Aim of the exercise:
An exact copy of the lines from the one containing "### Make a virtual environment" through the final line of the records is the only acceptable answer.
Data shown: Begin
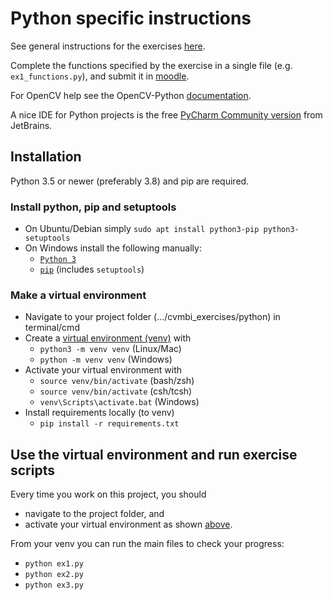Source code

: # Python specific instructions

See general instructions for the exercises [here](../README.md).

Complete the functions specified by the exercise in a single file (e.g. `ex1_functions.py`), and submit it in [moodle](https://moodle.oulu.fi/course/view.php?id=4366&section=3).

For OpenCV help see the OpenCV-Python [documentation](https://docs.opencv.org/4.4.0/d0/de3/tutorial_py_intro.html).

A nice IDE for Python projects is the free [PyCharm Community version](https://www.jetbrains.com/pycharm/download) from JetBrains.

## Installation

Python 3.5 or newer (preferably 3.8) and pip are required.

### Install python, pip and setuptools

* On Ubuntu/Debian simply `sudo apt install python3-pip python3-setuptools`
* On Windows install the following manually:
    * [`Python 3`](https://www.python.org/downloads/windows/)
    * [`pip`](https://pip.pypa.io/en/stable/installing/) (includes `setuptools`)

### Make a virtual environment

* Navigate to your project folder (.../cvmbi_exercises/python) in terminal/cmd
* Create a [virtual environment (venv)](https://docs.python.org/3/library/venv.html) with
    * `python3 -m venv venv` (Linux/Mac)
    * `python -m venv venv` (Windows)
* Activate your virtual environment with
    * `source venv/bin/activate` (bash/zsh)
    * `source venv/bin/activate` (csh/tcsh)
    * `venv\Scripts\activate.bat` (Windows)
* Install requirements locally (to venv)
    * `pip install -r requirements.txt`

## Use the virtual environment and run exercise scripts

Every time you work on this project, you should
* navigate to the project folder, and
* activate your virtual environment as shown [above](#make-a-virtual-environment).

From your venv you can run the main files to check your progress:
* `python ex1.py`
* `python ex2.py`
* `python ex3.py`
Data shown: End
Exercise solution:
### Make a virtual environment

* Navigate to your project folder (.../cvmbi_exercises/python) in terminal/cmd
* Create a [virtual environment (venv)](https://docs.python.org/3/library/venv.html) with
    * `python3 -m venv venv` (Linux/Mac)
    * `python -m venv venv` (Windows)
* Activate your virtual environment with
    * `source venv/bin/activate` (bash/zsh)
    * `source venv/bin/activate` (csh/tcsh)
    * `venv\Scripts\activate.bat` (Windows)
* Install requirements locally (to venv)
    * `pip install -r requirements.txt`

## Use the virtual environment and run exercise scripts

Every time you work on this project, you should
* navigate to the project folder, and
* activate your virtual environment as shown [above](#make-a-virtual-environment).

From your venv you can run the main files to check your progress:
* `python ex1.py`
* `python ex2.py`
* `python ex3.py`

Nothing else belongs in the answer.